Exercise instructions: Copy every record word for word. Pictures are not part of the copy.

Stored data:
• • • •

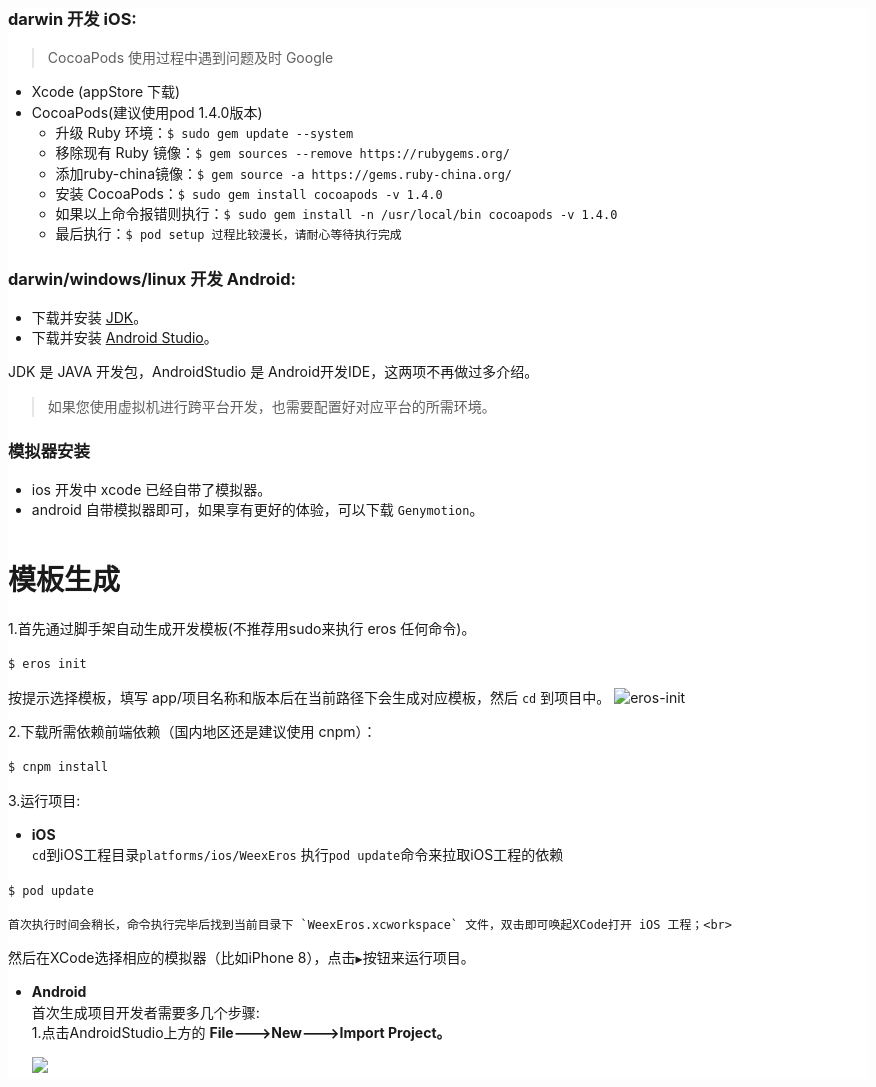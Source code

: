 ### darwin 开发 iOS:
> CocoaPods 使用过程中遇到问题及时 Google

* Xcode (appStore 下载)
* CocoaPods(建议使用pod 1.4.0版本)
    * 升级 Ruby 环境：`$ sudo gem update --system`
    * 移除现有 Ruby 镜像：`$ gem sources --remove https://rubygems.org/`
    * 添加ruby-china镜像：`$ gem source -a https://gems.ruby-china.org/`
    * 安装 CocoaPods：`$ sudo gem install cocoapods -v 1.4.0`
    * 如果以上命令报错则执行：`$ sudo gem install -n /usr/local/bin cocoapods -v 1.4.0`
    * 最后执行：`$ pod setup 过程比较漫长，请耐心等待执行完成`

### darwin/windows/linux 开发 Android:
* 下载并安装 [JDK](http://www.oracle.com/technetwork/java/javase/downloads/jdk8-downloads-2133151.html)。
* 下载并安装 [Android Studio](https://developer.android.google.cn/studio/index.html)。

JDK 是 JAVA 开发包，AndroidStudio 是 Android开发IDE，这两项不再做过多介绍。

> 如果您使用虚拟机进行跨平台开发，也需要配置好对应平台的所需环境。

### 模拟器安装
* ios 开发中 xcode 已经自带了模拟器。
* android 自带模拟器即可，如果享有更好的体验，可以下载 `Genymotion`。

# 模板生成
1.首先通过脚手架自动生成开发模板(不推荐用sudo来执行 eros 任何命令)。
```
$ eros init
```
按提示选择模板，填写 app/项目名称和版本后在当前路径下会生成对应模板，然后 `cd` 到项目中。
![eros-init](http://upload.ouliu.net/i/20171213130643p940k.gif)

2.下载所需依赖前端依赖（国内地区还是建议使用 cnpm）：
```
$ cnpm install
```

3.运行项目:

* **iOS**<br>
`cd`到iOS工程目录`platforms/ios/WeexEros` 执行`pod update`命令来拉取iOS工程的依赖
```
$ pod update
```

	首次执行时间会稍长，命令执行完毕后找到当前目录下 `WeexEros.xcworkspace` 文件，双击即可唤起XCode打开 iOS 工程；<br>
然后在XCode选择相应的模拟器（比如iPhone 8），点击`▶`按钮来运行项目。

* **Android**<br>
首次生成项目开发者需要多几个步骤:<br>
	1.点击AndroidStudio上方的 **File---&gt;New---&gt;Import Project。**

	![](https://img.benmu-health.com/gitbook/1505963461481.jpg)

• • • •

Written answer:
Source code

: ### darwin 开发 iOS:
> CocoaPods 使用过程中遇到问题及时 Google

* Xcode (appStore 下载)
* CocoaPods(建议使用pod 1.4.0版本)
    * 升级 Ruby 环境：`$ sudo gem update --system`
    * 移除现有 Ruby 镜像：`$ gem sources --remove https://rubygems.org/`
    * 添加ruby-china镜像：`$ gem source -a https://gems.ruby-china.org/`
    * 安装 CocoaPods：`$ sudo gem install cocoapods -v 1.4.0`
    * 如果以上命令报错则执行：`$ sudo gem install -n /usr/local/bin cocoapods -v 1.4.0`
    * 最后执行：`$ pod setup 过程比较漫长，请耐心等待执行完成`

### darwin/windows/linux 开发 Android:
* 下载并安装 [JDK](http://www.oracle.com/technetwork/java/javase/downloads/jdk8-downloads-2133151.html)。
* 下载并安装 [Android Studio](https://developer.android.google.cn/studio/index.html)。

JDK 是 JAVA 开发包，AndroidStudio 是 Android开发IDE，这两项不再做过多介绍。

> 如果您使用虚拟机进行跨平台开发，也需要配置好对应平台的所需环境。

### 模拟器安装
* ios 开发中 xcode 已经自带了模拟器。
* android 自带模拟器即可，如果享有更好的体验，可以下载 `Genymotion`。

# 模板生成
1.首先通过脚手架自动生成开发模板(不推荐用sudo来执行 eros 任何命令)。
```
$ eros init
```
按提示选择模板，填写 app/项目名称和版本后在当前路径下会生成对应模板，然后 `cd` 到项目中。
![eros-init](http://upload.ouliu.net/i/20171213130643p940k.gif)

2.下载所需依赖前端依赖（国内地区还是建议使用 cnpm）：
```
$ cnpm install
```

3.运行项目:

* **iOS**<br>
`cd`到iOS工程目录`platforms/ios/WeexEros` 执行`pod update`命令来拉取iOS工程的依赖
```
$ pod update
```

	首次执行时间会稍长，命令执行完毕后找到当前目录下 `WeexEros.xcworkspace` 文件，双击即可唤起XCode打开 iOS 工程；<br>
然后在XCode选择相应的模拟器（比如iPhone 8），点击`▶`按钮来运行项目。

* **Android**<br>
首次生成项目开发者需要多几个步骤:<br>
	1.点击AndroidStudio上方的 **File---&gt;New---&gt;Import Project。**

	![](https://img.benmu-health.com/gitbook/1505963461481.jpg)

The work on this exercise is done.